Note: It should be noted that these kinds of trees have the same memory footprints as the traditional (uncolored) binary search tree because each node only needs one bit of space to store the color information.

Requirement Of Red-Black Tree

Most BST operations, including search, max, min, insert, delete, and others, take O(h) time, where h is the BST's height. The cost of these procedures can go to O(n) for a skewed Binary tree. If we ensure that the tree's height remains O(log n) after each insertion and deletion, we may give an upper bound of O(log n) for all these operations. A Red-Black tree's height is always O(log n), where n is the tree's node count.

Properties of Red-Black Tree

  • A self-balancing Binary Search tree is what it is. Self-balancing in this context indicates that it rotates or recolors the nodes to balance the tree.
  • As each node in this tree data structure is either Red or Black, it is known as a Red-Black tree. Every node contains an additional piece of data known as a bit that corresponds to the node's color. For instance, 0 bits represent the color black, while 1 bit represents the node's red color. The node also stores data, left pointers, and right pointers, which are similar to the binary tree.
  • The Red-Black tree's root node is always black.
  • We refer to nodes in a binary tree with no children as leaves. On the other hand, the Red-Black tree's internal nodes are those without offspring; they are connected to the NIL nodes, which are consistently black in color. The Red-Black tree's leaf nodes are known as NIL nodes.
  • Children of a Red node should be Black if the node is Red. In other words, there shouldn't be a red-red parent-child relationship.
  • There should be an equal number of black nodes on any path leading from a node to any of its descendants' NIL nodes.

Deletion in Red Black Tree

Step 1:

First, we run the deletion using BST rules.

Step 2:

Case 1: If the node in question is Red and has to be eliminated, we just do that.

Consider removing node 31 from the tree, which is shown below.

Red-Black Tree Deletion

The root node's address is what we start with. We will first search the node using        BST. Given that 31 is greater than both 11 and 21, it follows that 31 belongs as a child of node 21. Node 31 is removed from the tree because it is a leaf node and is colored Red. Suppose the internal node with one child is to be deleted. Delete the child node after replacing the internal node's value with that of the child node.

Take another instance where we wish to remove node 21, an internal node.

Red-Black Tree Deletion

The internal node cannot be deleted; we can only change the value of that node to anything else. The single child of node 21, located to the right of the root node, is node 31. Therefore, node 21 is changed to have a value of 31, but the node's color, which is Black, stays the same.

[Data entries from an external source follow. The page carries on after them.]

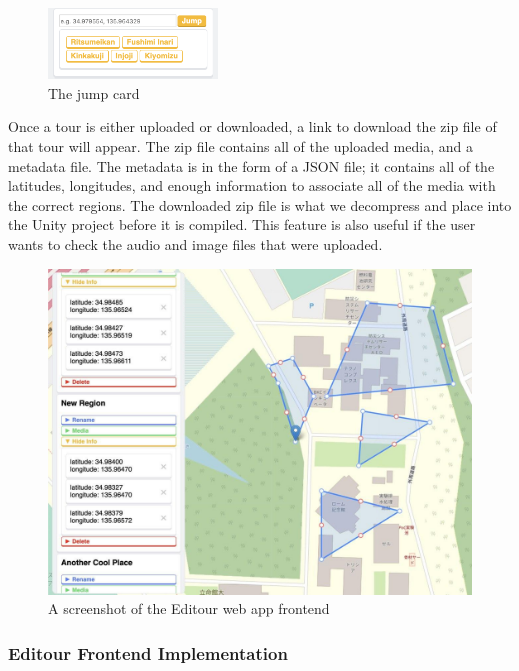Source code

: \documentclass[a4paper, 10pt, american, titlepage]{article}
\begin{document}
\begin{figure}[h]
	\centering
    \includegraphics[width=0.4\textwidth]{jump-card-editour.png}
    \caption{The jump card}
	\label{fig:jumpCard}
\end{figure}

Once a tour is either uploaded or downloaded, a link to download the zip file of
that tour will appear. The zip file contains all of the uploaded media, and a
metadata file. The metadata is in the form of a JSON file; it contains all of
the latitudes, longitudes, and enough information to associate all of the media
with the correct regions. The downloaded zip file is what we decompress and
place into the Unity project before it is compiled. This feature is also useful
if the user wants to check the audio and image files that were uploaded.

\begin{figure}[h]
	\centering
	\includegraphics[width=\textwidth]{editour.jpg}
	\caption{A screenshot of the Editour web app frontend}
	\label{fig:editour}
\end{figure}

\subsubsection{Editour Frontend Implementation}
\label{sec:editourFrontendImplementation}
\end{document}
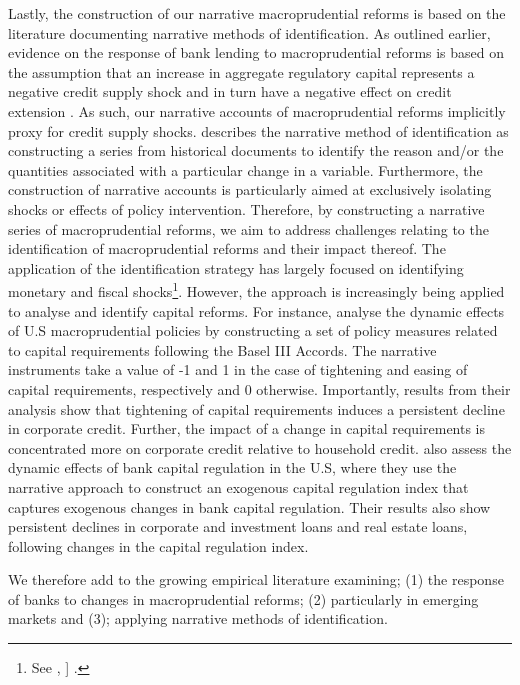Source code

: \documentclass[
  letterpaper,
  DIV=11,
  numbers=noendperiod]{scrartcl}
\begin{document}
Lastly, the construction of our narrative macroprudential reforms is
based on the literature documenting narrative methods of identification.
As outlined earlier, evidence on the response of bank lending to
macroprudential reforms is based on the assumption that an increase in
aggregate regulatory capital represents a negative credit supply shock
and in turn have a negative effect on credit extension
\citep{noss2016estimating}. As such, our narrative accounts of
macroprudential reforms implicitly proxy for credit supply shocks.
\cite{ramey2016macroeconomic} describes the narrative method of
identification as constructing a series from historical documents to
identify the reason and/or the quantities associated with a particular
change in a variable. Furthermore, the construction of narrative
accounts is particularly aimed at exclusively isolating shocks or
effects of policy intervention\citep{angelopoulou2007narrative}.
Therefore, by constructing a narrative series of macroprudential
reforms, we aim to address challenges relating to the identification of
macroprudential reforms and their impact thereof. The application of the
identification strategy has largely focused on identifying monetary and
fiscal
shocks\footnote{See \cite{romer1989does}, \cite{romer1997identification} \cite{romer2004new} \cite{romer2010macroeconomic} \cite{ramey2011identifying} ]\cite{ramey2016macroeconomic} \cite{ramey2018government}.}.
However, the approach is increasingly being applied to analyse and
identify capital reforms. For instance, \cite{budnik2020identifying}
analyse the dynamic effects of U.S macroprudential policies by
constructing a set of policy measures related to capital requirements
following the Basel III Accords. The narrative instruments take a value
of -1 and 1 in the case of tightening and easing of capital
requirements, respectively and 0 otherwise. Importantly, results from
their analysis show that tightening of capital requirements induces a
persistent decline in corporate credit. Further, the impact of a change
in capital requirements is concentrated more on corporate credit
relative to household credit. \cite{eickmeier2018macroeconomic} also
assess the dynamic effects of bank capital regulation in the U.S, where
they use the narrative approach to construct an exogenous capital
regulation index that captures exogenous changes in bank capital
regulation. Their results also show persistent declines in corporate and
investment loans and real estate loans, following changes in the capital
regulation index.

We therefore add to the growing empirical literature examining; (1) the
response of banks to changes in macroprudential reforms; (2)
particularly in emerging markets and (3); applying narrative methods of
identification.
\end{document}

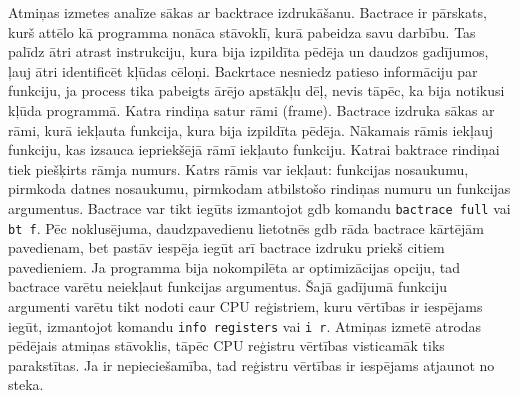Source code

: Atmiņas izmetes analīze sākas ar backtrace izdrukāšanu. 
Bactrace ir pārskats, kurš attēlo kā programma nonāca stāvoklī, kurā pabeidza savu darbību.
Tas palīdz ātri atrast instrukciju, kura bija izpildīta pēdēja un daudzos gadījumos, ļauj ātri identificēt kļūdas cēloņi.
Backrtace nesniedz patieso informāciju par funkciju, ja process tika pabeigts ārējo apstākļu dēļ, nevis tāpēc, ka bija notikusi kļūda programmā.
Katra rindiņa satur rāmi (frame). Bactrace izdruka sākas ar rāmi, kurā iekļauta funkcija, kura bija izpildīta pēdēja. 
Nākamais rāmis iekļauj funkciju, kas izsauca iepriekšējā rāmī iekļauto funkciju.
Katrai baktrace rindiņai tiek piešķirts rāmja numurs. Katrs rāmis var iekļaut: funkcijas nosaukumu, pirmkoda datnes nosaukumu, pirmkodam atbilstošo rindiņas numuru un funkcijas argumentus. 
Bactrace var tikt iegūts izmantojot gdb komandu \texttt{bactrace full} vai \texttt{bt f}. 
Pēc noklusējuma, daudzpavedienu lietotnēs gdb  rāda bactrace kārtējām pavedienam, bet pastāv iespēja iegūt arī bactrace izdruku priekš citiem pavedieniem.
Ja programma bija nokompilēta ar optimizācijas opciju, tad bactrace varētu neiekļaut funkcijas argumentus.
Šajā gadījumā funkciju argumenti varētu tikt nodoti caur CPU reģistriem, kuru vērtības ir iespējams iegūt, izmantojot komandu \texttt{info registers} vai \texttt{i r}.
Atmiņas izmetē atrodas pēdējais atmiņas stāvoklis, tāpēc CPU reģistru vērtības visticamāk tiks parakstītas.
 Ja ir nepieciešamība, tad reģistru vērtības ir iespējams atjaunot no steka.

Red-Black Tree Deletion Red-Black Tree Deletion

If the internal node with two child nodes has to be removed. In this situation, we must choose where to get the value for the internal node (either the left or right subtree). There are two options:

  • In-order predecessor: The greatest value found in the left subtree will be substituted.
  • In-order successor: The lowest value that is present in the correct subtree will be used as the successor in order.